Quando si continua a camminare insieme, mi dico sempre, allora tutto cambia. Spesso, certo, da vecchi si cammina da soli. E poi capita che ci rimproverino di ricordare solo il passato più remoto o di parlare a voce alta, a noi stessi, o con chi non c’è più. È perché torniamo indietro al tempo in cui, appunto, si avanzava insieme. E quando si procede dandosi la mano, le mani non sono mai sporche.
È una cosa che ho già detto. Anche la morte non mi spaventa, non mi intimorisce più di tanto. L’ho sempre frequentata nel mio pensiero. L’ho affrontata fin da ragazza, l’avevo messa in conto aderendo alla lotta armata. Anche se, voglio ribadirlo, io e i miei compagni di battaglia avevamo orrore della morte e volevamo vivere.
Ancora adesso amo, e tanto, la vita. E credo che non ci sia offesa maggiore per un vecchio che calpestare la sua voglia di vivere. Di godere di piccole gioie, di piccoli svaghi.
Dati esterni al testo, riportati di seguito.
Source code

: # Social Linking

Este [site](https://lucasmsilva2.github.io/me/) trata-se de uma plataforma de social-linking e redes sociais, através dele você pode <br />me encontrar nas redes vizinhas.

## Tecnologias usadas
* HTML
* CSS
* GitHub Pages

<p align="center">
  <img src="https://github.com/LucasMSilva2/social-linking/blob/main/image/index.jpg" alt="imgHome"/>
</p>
Certo, in questi tempi frenetici, il nostro parlar piano, con alcune dimenticanze, capisco che possa cadere nel vuoto. Tuttavia, facendo un piccolo sforzo, vi potreste rendere conto che poi le parole arrivano.
I miei interlocutori si meravigliano, quando sono invitata a qualche manifestazione pubblica, nel constatare come ritrovi la chiarezza di sempre, allorché comincio a parlare di politica. Mentre proprio fino a qualche momento prima ero stata laconica, o poco brillante, o peggio ancora confusa.
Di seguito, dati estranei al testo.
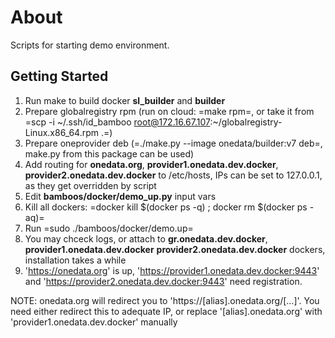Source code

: About
=====

Scripts for starting demo environment.

Getting Started
---------------

1. Run make to build docker **sl_builder** and **builder**
2. Prepare globalregistry rpm (run on cloud: =make rpm=, or take it from =scp -i ~/.ssh/id_bamboo root@172.16.67.107:~/globalregistry-Linux.x86_64.rpm .=)
3. Prepare oneprovider deb (=./make.py --image onedata/builder:v7 deb=, make.py from this package can be used)
4. Add routing for **onedata.org**, **provider1.onedata.dev.docker**, **provider2.onedata.dev.docker** to /etc/hosts, IPs can be set to 127.0.0.1, as they get overridden by script
5. Edit **bamboos/docker/demo_up.py** input vars
6. Kill all dockers: =docker kill $(docker ps -q) ; docker rm $(docker ps -aq)=
7. Run =sudo ./bamboos/docker/demo.up=
8. You may chceck logs, or attach to **gr.onedata.dev.docker**, **provider1.onedata.dev.docker** **provider2.onedata.dev.docker** dockers, installation takes a while
9. 'https://onedata.org' is up, 'https://provider1.onedata.dev.docker:9443' and 'https://provider2.onedata.dev.docker:9443' need registration.

NOTE:
onedata.org will redirect you to 'https://[alias].onedata.org/[...]'. You need either redirect this to adequate IP, or replace '[alias].onedata.org' with 'provider1.onedata.dev.docker' manually

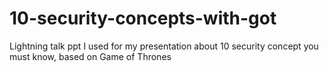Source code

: # 10-security-concepts-with-got
Lightning talk ppt I used for my presentation about 10 security concept you must know, based on Game of Thrones
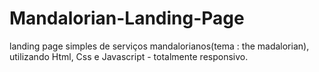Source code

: # Mandalorian-Landing-Page
landing page simples de serviços mandalorianos(tema : the madalorian), utilizando Html, Css e Javascript - totalmente responsivo.
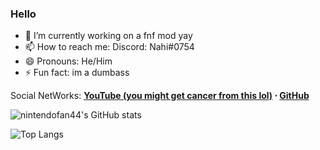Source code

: ### Hello

- 🔭 I’m currently working on a fnf mod yay
- 📫 How to reach me: Discord: Nahi#0754
- 😄 Pronouns: He/Him
- ⚡ Fun fact: im a dumbass

Social NetWorks: **[YouTube (you might get cancer from this lol)](https://www.youtube.com/channel/UCoFqrWO0Bbk19Z9jP4CV-yQ/) ⋅ <!-- [Twitter](https://twitter.com/Taeyai_) ⋅ -->[GitHub](https://github.com/nintendofan44)**

![nintendofan44's GitHub stats](https://github-readme-stats.vercel.app/api?username=nintendofan44&show_icons=true&theme=radical)

![Top Langs](https://github-readme-stats.vercel.app/api/top-langs/?username=nintendofan44)<!--(https://github.com/anuraghazra/github-readme-stats)-->


<!--
**nintendofan44/nintendofan44** is a ✨ _special_ ✨ repository because its `README.md` (this file) appears on your GitHub profile.
-->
Non so perché ciò accada, ma posso azzardare un’ipotesi: lì si sono realizzate le mie aspirazioni, lì ho trovato la mia verità, la mia ricchezza spirituale, e sono cose che non ci lasciano mai. Credo, tuttavia, che la sensazione di quanta grazia ci possa essere nella vecchiaia e la consuetudine, senza affanni, con l’idea della morte, ancora oggi che la morte si sta avvicinando, siano nate in me grazie ai miei nonni, nonna Maria e nonno Ferruccio: con la loro presenza sapevano trasformare le tragedie più terribili in momenti che poi potevano essere portatori, non dico di gioia, ma sicuramente di serenità.
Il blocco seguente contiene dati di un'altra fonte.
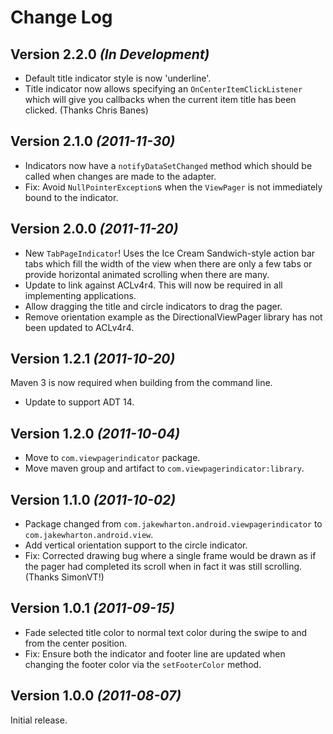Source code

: Change Log
==========

Version 2.2.0 *(In Development)*
--------------------------------

 * Default title indicator style is now 'underline'.
 * Title indicator now allows specifying an `OnCenterItemClickListener` which
   will give you callbacks when the current item title has been clicked.
   (Thanks Chris Banes)


Version 2.1.0 *(2011-11-30)*
----------------------------

 * Indicators now have a `notifyDataSetChanged` method which should be called
   when changes are made to the adapter.
 * Fix: Avoid `NullPointerException`s when the `ViewPager` is not immediately
   bound to the indicator.


Version 2.0.0 *(2011-11-20)*
----------------------------

 * New `TabPageIndicator`! Uses the Ice Cream Sandwich-style action bar tabs
   which fill the width of the view when there are only a few tabs or provide
   horizontal animated scrolling when there are many.
 * Update to link against ACLv4r4. This will now be required in all implementing
   applications.
 * Allow dragging the title and circle indicators to drag the pager.
 * Remove orientation example as the DirectionalViewPager library has not been
   updated to ACLv4r4.


Version 1.2.1 *(2011-10-20)*
----------------------------

Maven 3 is now required when building from the command line.

 * Update to support ADT 14.


Version 1.2.0 *(2011-10-04)*
----------------------------

 * Move to `com.viewpagerindicator` package.
 * Move maven group and artifact to `com.viewpagerindicator:library`.


Version 1.1.0 *(2011-10-02)*
----------------------------

 * Package changed from `com.jakewharton.android.viewpagerindicator` to
   `com.jakewharton.android.view`.
 * Add vertical orientation support to the circle indicator.
 * Fix: Corrected drawing bug where a single frame would be drawn as if the
   pager had completed its scroll when in fact it was still scrolling.
   (Thanks SimonVT!)


Version 1.0.1 *(2011-09-15)*
----------------------------

 * Fade selected title color to normal text color during the swipe to and from
   the center position.
 * Fix: Ensure both the indicator and footer line are updated when changing the
   footer color via the `setFooterColor` method.


Version 1.0.0 *(2011-08-07)*
----------------------------

Initial release.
Capita, adesso, anche a me con le mie nipotine. È qualcosa che ha a che fare con la leggerezza. Con gli anni si diventa leggeri, e non solo i nonni, anche le vecchie zie, forse perché ci si avvicina all’ultimo approdo e ci si libera dei bagagli inutili, ingombranti e si conserva l’essenziale.
La ventata di leggerezza che nella mia infanzia ha tante volte spazzato via la malinconia mi accompagnerà fino alla fine, e avrà sempre per me l’odore del cocomero di nonna Maria e del panetto con l’uvetta di nonno Ferruccio.